Supplied data

━━━━━━━━━━

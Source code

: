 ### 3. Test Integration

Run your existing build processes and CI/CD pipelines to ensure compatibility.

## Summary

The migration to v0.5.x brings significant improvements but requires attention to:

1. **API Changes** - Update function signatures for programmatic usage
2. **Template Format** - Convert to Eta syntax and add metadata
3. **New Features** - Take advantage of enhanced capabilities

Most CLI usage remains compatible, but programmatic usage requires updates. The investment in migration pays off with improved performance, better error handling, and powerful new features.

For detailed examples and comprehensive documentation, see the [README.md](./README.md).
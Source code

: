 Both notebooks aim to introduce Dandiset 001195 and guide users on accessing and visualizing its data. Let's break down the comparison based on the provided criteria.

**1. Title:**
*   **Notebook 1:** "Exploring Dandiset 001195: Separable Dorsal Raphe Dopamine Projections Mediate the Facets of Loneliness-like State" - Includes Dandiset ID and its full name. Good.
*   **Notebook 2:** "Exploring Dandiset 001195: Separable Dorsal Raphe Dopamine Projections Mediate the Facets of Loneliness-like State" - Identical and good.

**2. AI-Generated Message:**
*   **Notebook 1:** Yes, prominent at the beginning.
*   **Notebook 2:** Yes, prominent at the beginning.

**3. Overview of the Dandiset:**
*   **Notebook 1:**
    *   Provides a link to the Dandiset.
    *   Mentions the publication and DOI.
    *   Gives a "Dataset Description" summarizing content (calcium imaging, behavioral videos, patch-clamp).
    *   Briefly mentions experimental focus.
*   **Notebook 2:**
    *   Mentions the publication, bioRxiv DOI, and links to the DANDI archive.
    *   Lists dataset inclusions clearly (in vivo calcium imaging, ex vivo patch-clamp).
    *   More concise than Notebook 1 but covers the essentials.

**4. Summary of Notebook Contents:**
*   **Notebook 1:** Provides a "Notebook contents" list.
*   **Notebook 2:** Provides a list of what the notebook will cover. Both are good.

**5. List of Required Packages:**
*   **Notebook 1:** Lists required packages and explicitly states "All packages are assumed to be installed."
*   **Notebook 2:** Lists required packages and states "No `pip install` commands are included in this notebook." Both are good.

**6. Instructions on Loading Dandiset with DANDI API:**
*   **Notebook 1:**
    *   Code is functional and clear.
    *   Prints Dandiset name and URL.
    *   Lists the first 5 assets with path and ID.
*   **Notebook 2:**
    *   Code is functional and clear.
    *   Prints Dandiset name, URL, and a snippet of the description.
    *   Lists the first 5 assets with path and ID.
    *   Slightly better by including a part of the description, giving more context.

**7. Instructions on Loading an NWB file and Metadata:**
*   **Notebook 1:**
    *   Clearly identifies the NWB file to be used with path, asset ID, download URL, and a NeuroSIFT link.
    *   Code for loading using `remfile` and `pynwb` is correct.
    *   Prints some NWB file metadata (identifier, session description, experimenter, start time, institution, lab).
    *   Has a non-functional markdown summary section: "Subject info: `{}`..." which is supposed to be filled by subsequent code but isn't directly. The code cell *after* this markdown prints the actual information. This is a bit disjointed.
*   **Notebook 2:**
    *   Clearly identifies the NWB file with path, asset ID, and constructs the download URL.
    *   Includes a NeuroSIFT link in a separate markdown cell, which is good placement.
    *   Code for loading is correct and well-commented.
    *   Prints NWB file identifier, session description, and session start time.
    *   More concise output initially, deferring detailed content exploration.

━━━━━━━━━━

Work to be completed
Restate word for word the lines from the one holding "of the description." to the end of the listing, both ends included, and nothing more.

Output for this exercise
    *   Prints Dandiset name, URL, and a snippet of the description.
    *   Lists the first 5 assets with path and ID.
    *   Slightly better by including a part of the description, giving more context.

**7. Instructions on Loading an NWB file and Metadata:**
*   **Notebook 1:**
    *   Clearly identifies the NWB file to be used with path, asset ID, download URL, and a NeuroSIFT link.
    *   Code for loading using `remfile` and `pynwb` is correct.
    *   Prints some NWB file metadata (identifier, session description, experimenter, start time, institution, lab).
    *   Has a non-functional markdown summary section: "Subject info: `{}`..." which is supposed to be filled by subsequent code but isn't directly. The code cell *after* this markdown prints the actual information. This is a bit disjointed.
*   **Notebook 2:**
    *   Clearly identifies the NWB file with path, asset ID, and constructs the download URL.
    *   Includes a NeuroSIFT link in a separate markdown cell, which is good placement.
    *   Code for loading is correct and well-commented.
    *   Prints NWB file identifier, session description, and session start time.
    *   More concise output initially, deferring detailed content exploration.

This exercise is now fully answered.